We got the Citrobacter Freundii from NBRC(NBRC NO.12681). We isolate the whole genome of Citrobacter Freundii. Then we use this genoe as template and mutate the PstI and PstI site by over lapping PCR. Here is a rough illustration of our mutation workflow.
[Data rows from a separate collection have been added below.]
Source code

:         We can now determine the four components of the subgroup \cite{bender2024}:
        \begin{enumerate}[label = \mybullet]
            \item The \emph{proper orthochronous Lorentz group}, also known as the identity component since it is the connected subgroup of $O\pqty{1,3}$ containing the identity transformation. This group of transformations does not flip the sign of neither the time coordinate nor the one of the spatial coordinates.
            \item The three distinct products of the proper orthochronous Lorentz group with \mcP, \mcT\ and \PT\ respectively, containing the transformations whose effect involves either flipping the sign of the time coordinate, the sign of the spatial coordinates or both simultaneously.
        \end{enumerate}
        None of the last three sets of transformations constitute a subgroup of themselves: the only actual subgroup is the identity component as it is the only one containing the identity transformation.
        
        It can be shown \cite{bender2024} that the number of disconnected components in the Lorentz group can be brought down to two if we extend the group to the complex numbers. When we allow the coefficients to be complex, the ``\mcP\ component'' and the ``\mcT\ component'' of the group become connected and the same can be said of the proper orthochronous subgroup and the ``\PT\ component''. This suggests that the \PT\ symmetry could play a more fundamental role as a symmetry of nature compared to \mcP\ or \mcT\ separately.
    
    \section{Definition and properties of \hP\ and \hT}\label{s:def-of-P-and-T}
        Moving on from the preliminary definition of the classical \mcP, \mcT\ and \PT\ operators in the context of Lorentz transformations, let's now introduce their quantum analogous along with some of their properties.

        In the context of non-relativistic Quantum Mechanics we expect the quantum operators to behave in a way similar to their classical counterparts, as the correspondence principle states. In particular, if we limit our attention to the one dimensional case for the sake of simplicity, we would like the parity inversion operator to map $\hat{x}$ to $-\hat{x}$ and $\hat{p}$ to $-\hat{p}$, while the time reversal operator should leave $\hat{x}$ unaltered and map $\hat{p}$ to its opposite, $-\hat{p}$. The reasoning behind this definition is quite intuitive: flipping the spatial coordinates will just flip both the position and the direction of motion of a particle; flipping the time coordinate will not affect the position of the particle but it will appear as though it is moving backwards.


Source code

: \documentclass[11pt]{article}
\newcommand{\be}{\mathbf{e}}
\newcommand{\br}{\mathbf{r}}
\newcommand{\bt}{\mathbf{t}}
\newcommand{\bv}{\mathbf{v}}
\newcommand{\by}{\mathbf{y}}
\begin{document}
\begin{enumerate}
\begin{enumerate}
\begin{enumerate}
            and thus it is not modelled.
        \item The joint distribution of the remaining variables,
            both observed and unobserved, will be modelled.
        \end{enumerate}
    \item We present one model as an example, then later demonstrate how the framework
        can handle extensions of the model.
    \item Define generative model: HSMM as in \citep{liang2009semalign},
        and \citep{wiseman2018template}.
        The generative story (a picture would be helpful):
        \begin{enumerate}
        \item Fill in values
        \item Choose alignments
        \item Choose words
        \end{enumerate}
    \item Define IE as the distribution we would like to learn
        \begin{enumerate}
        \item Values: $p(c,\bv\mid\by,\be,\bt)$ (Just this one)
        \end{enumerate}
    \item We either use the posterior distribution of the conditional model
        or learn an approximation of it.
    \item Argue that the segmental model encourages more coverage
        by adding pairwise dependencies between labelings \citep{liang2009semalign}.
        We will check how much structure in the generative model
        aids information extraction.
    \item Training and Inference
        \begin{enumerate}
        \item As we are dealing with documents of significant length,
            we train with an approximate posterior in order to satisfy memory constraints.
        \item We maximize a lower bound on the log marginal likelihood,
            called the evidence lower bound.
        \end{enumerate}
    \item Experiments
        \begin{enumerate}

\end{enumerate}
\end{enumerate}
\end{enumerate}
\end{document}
Six primer used in mutation PCR: pduJ 1-pduJ 190
f1: 5'-GTTT TCTAGAG CCACAGGAGAAAAGCAGTATGAATAACG-3'
r2:5'-CGCTTGCTGCTGCGCTTCC-3' 19
pduJ 190-pduK 318
f3: 5'-GGAAGCGCAGCAGCAAGCG-3' 19
r4:5'-GGTCCTCAGGGATTTCTTCATGTGGT-3' 26
pduK 318-pduK 471
f5: 5'-ACCACATGAAGAAATCCCTGAGGACC-3' 26
r6:5'-GTTT CTGCAGCGGCCGCTACTAGTA TCACGCTTCACCTCGTTTGCC-3'
The sequence results of pduJK are different from the sequence we found on Genebank. Some silent mutation locate in the sequence with no special spacial rule. We suspect that the strain we used is not same with the papar, maybe even belong to different strain of Citrobacter Freundii. However the proterin sequence alignment between the result of Martin J.Warren group, the proterin sequence of pduJK in Salmonella enterica and ours shows that the 'mutation' locate in the nonconserved site. Thus we decide to continue our experement with the gene pduJK.